Although it hedges a large part of its fuel needs, SAS said the cost of fuel rose £77 million, or 69%, in the first half. But on the positive side, SAS welcomes signs of an easing of overcapacity within Europe which had hit profits in 1999.

The Lufthansa group also produced a strong improvement for the half, showing operating profits of $317 million, up 18%. It has now revised its profit expectations upwards for the full year. A combination of high oil prices and the strength of the dollar caused spending on fuel to soar by $222 million or 64%. Like many others, a comprehensive hedging policy softened the blow to a large extent.

KLM believes its performance held up well despite a doubling of fuel costs. It managed to sustain strong growth in both passenger and cargo business through the first half, and for the April to June quarter saw an overall yield gain of 4%, building on a 1% gain from January to March.

As KLM sees the results of its "Baseline" cost reduction programme feed into the bottom line, it believes an e-business venture with 13 other carriers will make an impact too. It expects to save $13 million annually as a result of electronic purchasing, said Rob Abrahamsen, chief financial officer.
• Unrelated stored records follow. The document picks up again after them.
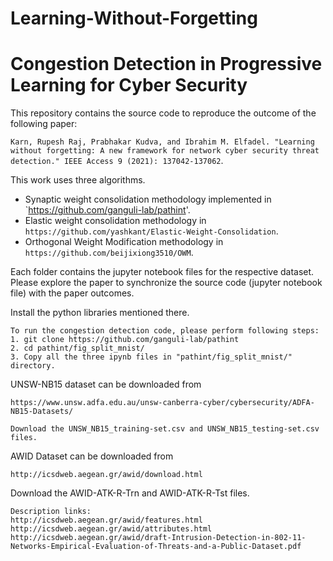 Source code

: # Learning-Without-Forgetting
# Congestion Detection in Progressive Learning for Cyber Security

This repository contains the source code to reproduce the outcome of the following paper:

`Karn, Rupesh Raj, Prabhakar Kudva, and Ibrahim M. Elfadel. "Learning without forgetting: A new framework for network cyber security threat detection." IEEE Access 9 (2021): 137042-137062`.

This work uses three algorithms. 
- Synaptic weight consolidation methodology implemented in `https://github.com/ganguli-lab/pathint'.
- Elastic weight consolidation methodology in `https://github.com/yashkant/Elastic-Weight-Consolidation`.
- Orthogonal Weight Modification methodology in `https://github.com/beijixiong3510/OWM`.

Each folder contains the jupyter notebook files for the respective dataset. Please explore the paper to synchronize the source code (jupyter notebook file) with the paper outcomes. 

Install the python libraries mentioned there.
    
    To run the congestion detection code, please perform following steps:
    1. git clone https://github.com/ganguli-lab/pathint
    2. cd pathint/fig_split_mnist/
    3. Copy all the three ipynb files in "pathint/fig_split_mnist/" directory.

UNSW-NB15 dataset can be downloaded from

    https://www.unsw.adfa.edu.au/unsw-canberra-cyber/cybersecurity/ADFA-NB15-Datasets/

    Download the UNSW_NB15_training-set.csv and UNSW_NB15_testing-set.csv files.
    
AWID Dataset can be downloaded from 

    http://icsdweb.aegean.gr/awid/download.html 
    
Download the AWID-ATK-R-Trn and AWID-ATK-R-Tst files. 
    
    Description links:     
    http://icsdweb.aegean.gr/awid/features.html 
    http://icsdweb.aegean.gr/awid/attributes.html
    http://icsdweb.aegean.gr/awid/draft-Intrusion-Detection-in-802-11-Networks-Empirical-Evaluation-of-Threats-and-a-Public-Dataset.pdf
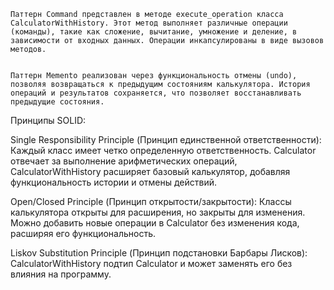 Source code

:     Паттерн Command представлен в методе execute_operation класса CalculatorWithHistory. Этот метод выполняет различные операции (команды), такие как сложение, вычитание, умножение и деление, в зависимости от входных данных. Операции инкапсулированы в виде вызовов методов.
    

    Паттерн Memento реализован через функциональность отмены (undo), позволяя возвращаться к предыдущим состояниям калькулятора. История операций и результатов сохраняется, что позволяет восстанавливать предыдущие состояния.
    
Принципы SOLID:

Single Responsibility Principle (Принцип единственной ответственности): Каждый класс имеет четко определенную ответственность. Calculator отвечает за выполнение арифметических операций, CalculatorWithHistory расширяет базовый калькулятор, добавляя функциональность истории и отмены действий.

Open/Closed Principle (Принцип открытости/закрытости): Классы калькулятора открыты для расширения, но закрыты для изменения. Можно добавить новые операции в Calculator без изменения кода, расширяя его функциональность.

Liskov Substitution Principle (Принцип подстановки Барбары Лисков): CalculatorWithHistory подтип Calculator и может заменять его без влияния на программу.
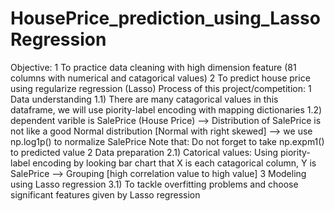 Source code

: # HousePrice_prediction_using_LassoRegression
Objective:
1 To practice data cleaning with high dimension feature (81 columns with numerical and catagorical values)
2 To predict house price using regularize regression (Lasso)
Process of this project/competition:
1 Data understanding 
1.1) There are many catagorical values in this dataframe, we will use piority-label encoding with mapping dictionaries
1.2) dependent varible is SalePrice (House Price) --> Distribution of SalePrice is not like a good Normal distribution
[Normal with right skewed] --> we use np.log1p() to normalize SalePrice
Note that: Do not forget to take np.expm1() to predicted value
2 Data preparation 
2.1) Catorical values: Using piority-label encoding by looking bar chart that X is each catagorical column, Y is SalePrice 
--> Grouping [high correlation value to high value]
3 Modeling using Lasso regression
3.1) To tackle overfitting problems and choose significant features given by Lasso regression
British Airways is cautiously optimistic for the revenue outlook over the summer season, with lower capacity growth in the market supporting yields and load factors.

Asian growth

The first six months of the year also brought further evidence to show that Asia-Pacific carriers are sustaining their recovery. Leading the pack, Cathay Pacific saw passenger numbers soar by 17%. The improved performance was especially marked in its key North Asian markets. However, it noted that although passenger load factors were strong, passenger yields only rose marginally, and were still well short of levels seen in the early 1990s.

Qantas is one Asia Pacific carrier that believes its fuel hedging policy has paid great dividends. "It is significant that although market prices for fuel increase by more than 44% during the year, Qantas was able to reduce this impact by over 80% through our active fuel hedging strategy which generated savings in excess of $159 million," said Margaret Jackson, whose appointment as chairman became effective on 1 August.

In the US, while the big three of American, Delta and United recorded modest traffic rises, Northwest, Southwest and America West made major gains. As usual, the most impressive performer is Southwest, which saw passenger numbers rise to over 30 million.